With one and only one exception, every Republican presidential candidate is either stupid, crooked, insane, or a little of all three. And they all seem to be getting more stupid, more crooked, and more insane with every day that passes. None are any real threat to Barack Obama.

The one exception is doctor and Congressman Ron Paul. I have been severely critical of the good doctor in the past, and will doubtless continue to be in the future. He is mistaken on a couple of important issues. But he is also the only Republican candidate who understands what's wrong with this country, how to fix it, and is willing to do so.

People are fond of saying this is the most important election ever held in American history, and with the possible exception of 1860, I agree with them. But it's important for different reasons than many people suspect. Unless Republicans act more wisely than they ever have in my lifetime, if they fumble this election it will probably be their last, because that invisible third party I mentioned will cease to be invisible.

If Republicans nominate the candidate who wins or ties virtually every poll, raises more money than the rest, and has a decades-long record of standing for the principles of individual liberty on which this nation is supposedly based, the GOP could enjoy something of a renaissance.

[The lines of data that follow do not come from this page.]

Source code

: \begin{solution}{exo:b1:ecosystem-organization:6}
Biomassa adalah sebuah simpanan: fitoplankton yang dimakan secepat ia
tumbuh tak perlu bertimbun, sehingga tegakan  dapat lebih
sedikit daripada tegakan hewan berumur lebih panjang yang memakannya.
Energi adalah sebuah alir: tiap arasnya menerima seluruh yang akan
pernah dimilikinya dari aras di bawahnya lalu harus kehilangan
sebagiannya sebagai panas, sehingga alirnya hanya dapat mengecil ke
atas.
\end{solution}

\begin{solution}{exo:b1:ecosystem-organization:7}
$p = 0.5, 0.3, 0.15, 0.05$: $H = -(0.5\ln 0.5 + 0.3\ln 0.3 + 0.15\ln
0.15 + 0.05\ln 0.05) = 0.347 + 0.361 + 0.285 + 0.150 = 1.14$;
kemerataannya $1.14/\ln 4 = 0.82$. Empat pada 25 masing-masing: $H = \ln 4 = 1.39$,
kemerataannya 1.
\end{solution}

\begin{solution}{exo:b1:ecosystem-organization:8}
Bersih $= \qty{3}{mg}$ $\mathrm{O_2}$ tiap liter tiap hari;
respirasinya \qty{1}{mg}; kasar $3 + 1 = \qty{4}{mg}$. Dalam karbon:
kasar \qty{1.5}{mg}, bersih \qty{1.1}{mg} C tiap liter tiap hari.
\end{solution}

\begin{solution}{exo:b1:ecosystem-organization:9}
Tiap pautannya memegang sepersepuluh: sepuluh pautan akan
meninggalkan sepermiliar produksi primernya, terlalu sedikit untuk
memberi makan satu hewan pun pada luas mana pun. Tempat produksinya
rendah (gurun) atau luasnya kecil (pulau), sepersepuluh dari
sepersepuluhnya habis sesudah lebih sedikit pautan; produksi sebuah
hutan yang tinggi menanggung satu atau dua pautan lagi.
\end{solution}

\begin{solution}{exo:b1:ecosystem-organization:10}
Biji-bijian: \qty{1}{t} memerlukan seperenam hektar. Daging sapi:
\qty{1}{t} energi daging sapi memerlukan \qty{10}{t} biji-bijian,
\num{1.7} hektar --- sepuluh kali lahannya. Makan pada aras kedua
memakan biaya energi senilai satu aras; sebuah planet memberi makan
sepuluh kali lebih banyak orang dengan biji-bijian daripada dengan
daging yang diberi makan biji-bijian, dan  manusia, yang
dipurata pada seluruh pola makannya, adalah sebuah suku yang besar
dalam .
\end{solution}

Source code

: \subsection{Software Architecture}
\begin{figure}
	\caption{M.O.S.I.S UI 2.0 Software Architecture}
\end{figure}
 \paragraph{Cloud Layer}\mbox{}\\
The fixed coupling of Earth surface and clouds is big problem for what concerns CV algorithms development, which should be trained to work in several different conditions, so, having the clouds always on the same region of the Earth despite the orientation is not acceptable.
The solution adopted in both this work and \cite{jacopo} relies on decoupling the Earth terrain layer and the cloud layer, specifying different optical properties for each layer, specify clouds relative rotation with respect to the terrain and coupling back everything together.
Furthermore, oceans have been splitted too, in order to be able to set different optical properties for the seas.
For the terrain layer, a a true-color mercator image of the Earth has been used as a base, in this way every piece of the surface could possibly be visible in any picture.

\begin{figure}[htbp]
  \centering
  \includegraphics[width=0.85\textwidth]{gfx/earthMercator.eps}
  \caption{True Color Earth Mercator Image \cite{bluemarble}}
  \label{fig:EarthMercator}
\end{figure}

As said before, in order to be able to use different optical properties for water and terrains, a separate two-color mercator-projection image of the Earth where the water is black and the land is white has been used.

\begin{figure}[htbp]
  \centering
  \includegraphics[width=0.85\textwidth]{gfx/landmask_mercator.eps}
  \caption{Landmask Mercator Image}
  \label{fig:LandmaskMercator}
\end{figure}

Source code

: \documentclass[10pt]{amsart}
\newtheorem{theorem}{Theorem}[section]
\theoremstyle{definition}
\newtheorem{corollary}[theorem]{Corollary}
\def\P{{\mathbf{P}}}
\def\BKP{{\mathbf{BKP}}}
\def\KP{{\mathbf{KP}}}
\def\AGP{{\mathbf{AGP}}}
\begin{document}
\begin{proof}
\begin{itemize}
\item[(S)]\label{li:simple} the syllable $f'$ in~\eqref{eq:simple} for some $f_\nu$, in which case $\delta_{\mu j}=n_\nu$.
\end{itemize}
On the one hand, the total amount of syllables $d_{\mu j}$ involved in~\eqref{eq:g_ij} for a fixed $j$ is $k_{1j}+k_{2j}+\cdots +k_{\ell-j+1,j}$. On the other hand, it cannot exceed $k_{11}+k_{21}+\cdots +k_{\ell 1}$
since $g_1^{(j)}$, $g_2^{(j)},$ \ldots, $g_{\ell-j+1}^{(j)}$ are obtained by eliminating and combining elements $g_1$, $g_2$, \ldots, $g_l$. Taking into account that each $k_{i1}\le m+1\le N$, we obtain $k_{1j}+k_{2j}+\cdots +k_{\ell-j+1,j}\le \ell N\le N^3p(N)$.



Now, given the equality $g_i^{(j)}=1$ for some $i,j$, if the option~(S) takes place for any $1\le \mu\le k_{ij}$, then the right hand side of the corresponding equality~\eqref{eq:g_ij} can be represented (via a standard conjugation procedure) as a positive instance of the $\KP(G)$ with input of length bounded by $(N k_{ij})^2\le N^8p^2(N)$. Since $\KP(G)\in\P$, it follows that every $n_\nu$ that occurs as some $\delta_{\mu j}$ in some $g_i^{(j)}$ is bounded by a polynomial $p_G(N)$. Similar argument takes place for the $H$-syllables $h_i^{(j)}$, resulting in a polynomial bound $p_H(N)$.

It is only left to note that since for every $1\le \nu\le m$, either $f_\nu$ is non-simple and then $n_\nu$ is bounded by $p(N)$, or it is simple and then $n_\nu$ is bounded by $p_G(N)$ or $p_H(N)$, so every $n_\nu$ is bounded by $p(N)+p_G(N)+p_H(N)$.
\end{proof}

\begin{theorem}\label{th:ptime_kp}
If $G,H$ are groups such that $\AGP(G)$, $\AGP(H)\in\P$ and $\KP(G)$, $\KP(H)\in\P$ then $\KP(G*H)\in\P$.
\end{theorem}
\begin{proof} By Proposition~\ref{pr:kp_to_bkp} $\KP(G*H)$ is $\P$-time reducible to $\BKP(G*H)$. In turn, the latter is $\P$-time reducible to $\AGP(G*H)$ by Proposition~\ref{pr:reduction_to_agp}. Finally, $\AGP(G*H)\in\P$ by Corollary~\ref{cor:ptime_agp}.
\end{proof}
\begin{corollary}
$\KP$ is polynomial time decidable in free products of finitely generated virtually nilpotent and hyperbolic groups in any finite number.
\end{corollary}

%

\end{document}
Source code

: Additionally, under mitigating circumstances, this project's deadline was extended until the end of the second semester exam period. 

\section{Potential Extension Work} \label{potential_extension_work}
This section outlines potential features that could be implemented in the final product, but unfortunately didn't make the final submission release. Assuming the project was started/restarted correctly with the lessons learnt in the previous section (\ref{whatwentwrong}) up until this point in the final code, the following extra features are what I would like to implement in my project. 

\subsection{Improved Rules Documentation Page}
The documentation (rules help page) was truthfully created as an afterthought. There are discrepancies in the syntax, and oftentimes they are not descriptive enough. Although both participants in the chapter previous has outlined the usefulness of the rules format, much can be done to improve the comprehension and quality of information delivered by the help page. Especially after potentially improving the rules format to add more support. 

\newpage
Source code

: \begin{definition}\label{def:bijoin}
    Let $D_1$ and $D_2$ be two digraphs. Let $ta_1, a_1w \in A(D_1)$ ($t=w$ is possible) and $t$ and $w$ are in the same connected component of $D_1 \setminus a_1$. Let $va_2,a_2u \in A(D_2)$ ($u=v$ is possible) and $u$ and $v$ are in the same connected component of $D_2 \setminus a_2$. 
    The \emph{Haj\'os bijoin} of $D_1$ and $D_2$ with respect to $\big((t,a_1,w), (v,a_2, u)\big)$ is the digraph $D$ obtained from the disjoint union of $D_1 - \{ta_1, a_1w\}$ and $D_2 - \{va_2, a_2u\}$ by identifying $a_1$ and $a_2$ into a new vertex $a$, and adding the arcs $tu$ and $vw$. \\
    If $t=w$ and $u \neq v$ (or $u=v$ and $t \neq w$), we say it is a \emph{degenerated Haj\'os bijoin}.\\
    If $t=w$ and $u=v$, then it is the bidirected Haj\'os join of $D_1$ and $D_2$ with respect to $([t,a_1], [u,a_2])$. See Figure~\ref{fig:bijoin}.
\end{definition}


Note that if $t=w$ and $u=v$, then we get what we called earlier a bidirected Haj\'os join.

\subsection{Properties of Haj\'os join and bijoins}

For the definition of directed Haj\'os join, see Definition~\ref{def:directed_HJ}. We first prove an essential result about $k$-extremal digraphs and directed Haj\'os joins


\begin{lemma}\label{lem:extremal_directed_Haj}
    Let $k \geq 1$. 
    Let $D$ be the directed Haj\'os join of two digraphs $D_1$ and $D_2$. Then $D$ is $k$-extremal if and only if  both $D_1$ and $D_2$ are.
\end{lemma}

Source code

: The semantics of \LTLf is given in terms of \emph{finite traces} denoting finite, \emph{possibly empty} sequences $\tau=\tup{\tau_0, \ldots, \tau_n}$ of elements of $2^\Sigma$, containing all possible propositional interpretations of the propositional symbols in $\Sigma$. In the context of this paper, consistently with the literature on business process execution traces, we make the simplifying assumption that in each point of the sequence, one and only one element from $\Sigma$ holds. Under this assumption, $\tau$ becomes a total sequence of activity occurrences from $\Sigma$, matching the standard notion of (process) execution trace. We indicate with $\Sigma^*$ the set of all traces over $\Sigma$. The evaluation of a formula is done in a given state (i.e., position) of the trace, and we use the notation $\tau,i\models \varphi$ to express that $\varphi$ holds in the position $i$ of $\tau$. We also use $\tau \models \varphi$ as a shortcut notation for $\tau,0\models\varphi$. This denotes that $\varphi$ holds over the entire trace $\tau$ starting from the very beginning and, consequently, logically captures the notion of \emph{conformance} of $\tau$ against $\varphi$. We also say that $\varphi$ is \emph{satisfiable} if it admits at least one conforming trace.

That candidate, of course, is Ron Paul.

If, however, Republicans act as they always have, and slip their nomination to a cold greasy plate of yesterday's mashed potatoes, a left-leaning northeasterner who saddled the serfs of his state with his own version of medicalized Marxism, and (just like the remainder of his rivals for the nomination) exhibits no love whatever for the Constitution and the Bill of Rights, then the spirit that backed Robert Taft and Barry Goldwater, the people of the Tea Parties, will give up on the Republicans, and create their own party, conceived in liberty.

I will certainly do everything I can to help them.

As to the Libertarian Party, after forty stupid, futile years, I have expended my last breath, and wasted my last keystroke trying to show them how to change the course of American—and therefore human—history.

They were never really interested, anyway.